The 9/11 military tribunal at Guantanamo Bay opened Saturday, with a long 13-hour arraignment hearing presaging what those on both sides say will be a long, difficult legal fight that could continue for several years.
The entire system around which the tribunal is based took years to be created, in the wake of political debate over whether to hold trials for detainees, or to simply summarily execute them. The current system was created as a compromise; well short of an proper trial, but with some of the trapping of one.
It was not enough of the trappings to convince the five detainees, however, who refused to recognize the legitimacy of the system. One of them even asked for a reading of the charges, a move which shocked many and which his lawyer explained amounted to “peaceful resistance to an unjust system.”

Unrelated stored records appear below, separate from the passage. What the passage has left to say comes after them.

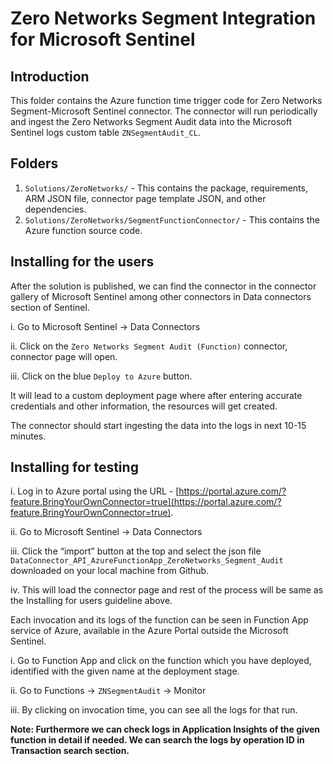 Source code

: # Zero Networks Segment Integration for Microsoft Sentinel

## Introduction

This folder contains the Azure function time trigger code for Zero Networks Segment-Microsoft Sentinel connector. The connector will run periodically and ingest the Zero Networks Segment Audit data into the Microsoft Sentinel logs custom table `ZNSegmentAudit_CL`. 

## Folders

1. `Solutions/ZeroNetworks/` - This contains the package, requirements, ARM JSON file, connector page template JSON, and other dependencies. 
2. `Solutions/ZeroNetworks/SegmentFunctionConnector/` - This contains the Azure function source code.


## Installing for the users

After the solution is published, we can find the connector in the connector gallery of Microsoft Sentinel among other connectors in Data connectors section of Sentinel. 

i. Go to Microsoft Sentinel -> Data Connectors

ii. Click on the `Zero Networks Segment Audit (Function)` connector, connector page will open. 

iii. Click on the blue `Deploy to Azure` button.   


It will lead to a custom deployment page where after entering accurate credentials and other information, the resources will get created. 


The connector should start ingesting the data into the logs in next 10-15 minutes.


## Installing for testing


i. Log in to Azure portal using the URL - [https://portal.azure.com/?feature.BringYourOwnConnector=true](https://portal.azure.com/?feature.BringYourOwnConnector=true).

ii. Go to Microsoft Sentinel -> Data Connectors

iii. Click the “import” button at the top and select the json file `DataConnector_API_AzureFunctionApp_ZeroNetworks_Segment_Audit` downloaded on your local machine from Github.

iv. This will load the connector page and rest of the process will be same as the Installing for users guideline above.

Each invocation and its logs of the function can be seen in Function App service of Azure, available in the Azure Portal outside the Microsoft Sentinel.

i. Go to Function App and click on the function which you have deployed, identified with the given name at the deployment stage.

ii. Go to Functions -> `ZNSegmentAudit` -> Monitor

iii. By clicking on invocation time, you can see all the logs for that run. 

**Note: Furthermore we can check logs in Application Insights of the given function in detail if needed. We can search the logs by operation ID in Transaction search section.**
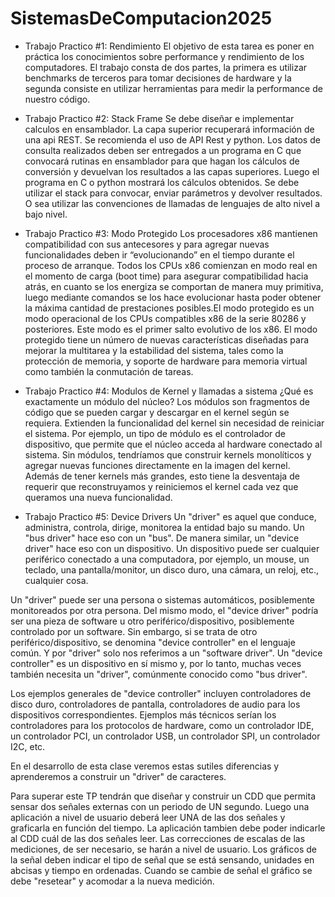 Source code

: # SistemasDeComputacion2025

- Trabajo Practico #1: Rendimiento
El objetivo de esta tarea es poner en práctica los conocimientos sobre performance y rendimiento de los computadores. El trabajo consta de dos partes, la primera es utilizar benchmarks de terceros para tomar decisiones de hardware y la segunda consiste en utilizar herramientas para medir la performance de nuestro código.

- Trabajo Practico #2: Stack Frame
Se debe diseñar e implementar calculos en ensamblador. La capa superior recuperará información de una api REST. Se recomienda el uso de API Rest y python. Los datos de consulta realizados deben ser entregados a un programa en C que convocará rutinas en ensamblador para que hagan los cálculos de conversión y devuelvan los resultados a las capas superiores. Luego el programa en C o python mostrará los cálculos obtenidos.
Se debe utilizar el stack para convocar, enviar parámetros y devolver resultados. O sea utilizar las convenciones de llamadas de lenguajes de alto nivel a bajo nivel.

- Trabajo Practico #3: Modo Protegido
Los procesadores x86 mantienen compatibilidad con sus antecesores y para agregar nuevas funcionalidades deben ir “evolucionando” en el tiempo durante el proceso de arranque. Todos los CPUs x86 comienzan en modo real en el momento de carga (boot time) para asegurar compatibilidad hacia atrás,  en cuanto se los energiza se comportan  de manera muy primitiva, luego mediante comandos se los hace evolucionar hasta poder obtener la máxima cantidad de prestaciones posibles.El modo protegido es un modo operacional de los CPUs compatibles x86 de la serie 80286 y posteriores. Este modo es el primer salto evolutivo de los x86. El modo protegido tiene un número de nuevas características diseñadas para mejorar la multitarea y la estabilidad del sistema, tales como la protección de memoria, y soporte de hardware para memoria virtual como también la conmutación de tareas.

- Trabajo Practico #4: Modulos de Kernel y llamadas a sistema
¿Qué es exactamente un módulo del núcleo? Los módulos son fragmentos de código que se pueden cargar y descargar en el kernel según se requiera. Extienden la funcionalidad del kernel sin necesidad de reiniciar el sistema. Por ejemplo, un tipo de módulo es el controlador de dispositivo, que permite que el núcleo acceda al hardware conectado al sistema. Sin módulos, tendríamos que construir kernels monolíticos y agregar nuevas funciones directamente en la imagen del kernel. Además de tener kernels más grandes, esto tiene la desventaja de requerir que reconstruyamos y reiniciemos el kernel cada vez que queramos una nueva funcionalidad.

- Trabajo Practico #5: Device Drivers
Un "driver" es aquel que conduce, administra, controla, dirige, monitorea la entidad bajo su mando. Un "bus driver" hace eso con un "bus". De manera similar, un "device driver" hace eso con un dispositivo. Un dispositivo puede ser cualquier periférico conectado a una computadora, por ejemplo, un mouse, un teclado, una pantalla/monitor, un disco duro, una cámara, un reloj, etc., cualquier cosa.

Un "driver" puede ser una persona o sistemas automáticos, posiblemente monitoreados por otra persona. Del mismo modo, el "device driver" podría ser una pieza de software u otro periférico/dispositivo, posiblemente controlado por un software. Sin embargo, si se trata de otro periférico/dispositivo, se denomina "device controller" en el lenguaje común. Y por "driver" solo nos referimos a un "software driver". Un "device controller" es un dispositivo en sí mismo y, por lo tanto, muchas veces también necesita un "driver", comúnmente conocido como "bus driver".

Los ejemplos generales de "device controller" incluyen controladores de disco duro, controladores de pantalla, controladores de audio para los dispositivos correspondientes. Ejemplos más técnicos serían los controladores para los protocolos de hardware, como un controlador IDE, un controlador PCI, un controlador USB, un controlador SPI, un controlador I2C, etc. 

En el desarrollo de esta clase veremos estas sutiles diferencias y aprenderemos a construir un "driver" de caracteres.

Para superar este TP tendrán que diseñar y construir un CDD que permita sensar dos señales externas con un periodo de UN segundo. Luego una aplicación a nivel de usuario deberá leer UNA de las dos señales y graficarla en función del tiempo. La aplicación tambien debe poder indicarle al CDD cuál de las dos señales leer. Las correcciones de escalas de las mediciones, de ser necesario, se harán a nivel de usuario. Los gráficos de la señal deben indicar el tipo de señal que se
está sensando, unidades en abcisas y tiempo en ordenadas. Cuando se cambie de señal el gráfico se debe "resetear" y acomodar a la nueva medición. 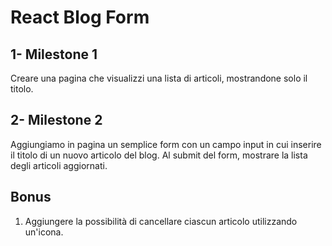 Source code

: # React Blog Form

## 1- Milestone 1

Creare una pagina che visualizzi una lista di articoli, mostrandone solo il titolo.

## 2- Milestone 2

Aggiungiamo in pagina un semplice form con un campo input in cui inserire il titolo di un nuovo articolo del blog.
Al submit del form, mostrare la lista degli articoli aggiornati.

## Bonus

1.  Aggiungere la possibilità di cancellare ciascun articolo utilizzando un'icona.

The tribunal is likely to go down a number of roads over the coming years, with the defense looking to discuss the repeated torture of the five at the earlier opportunity, with one of the detainees removing his shirt to reveal deep scars all over his body. The prosecutor, Brig. Gen. Martins, seems to be hoping to avoid this inevitably embarrassing line of questions with a promise that he doesn’t plan to use any of the evidence gained from the torture.
The message was clear from the defense, however, with one of the lawyers condemning the tribal system as “rigged” to produce a conviction. Martins, the prosecutor who will enjoy all the advantages of the secretive tribunal system, insisted that there needed to be a balance struck between a “fair trial” and national security, and that the system is “lawful.”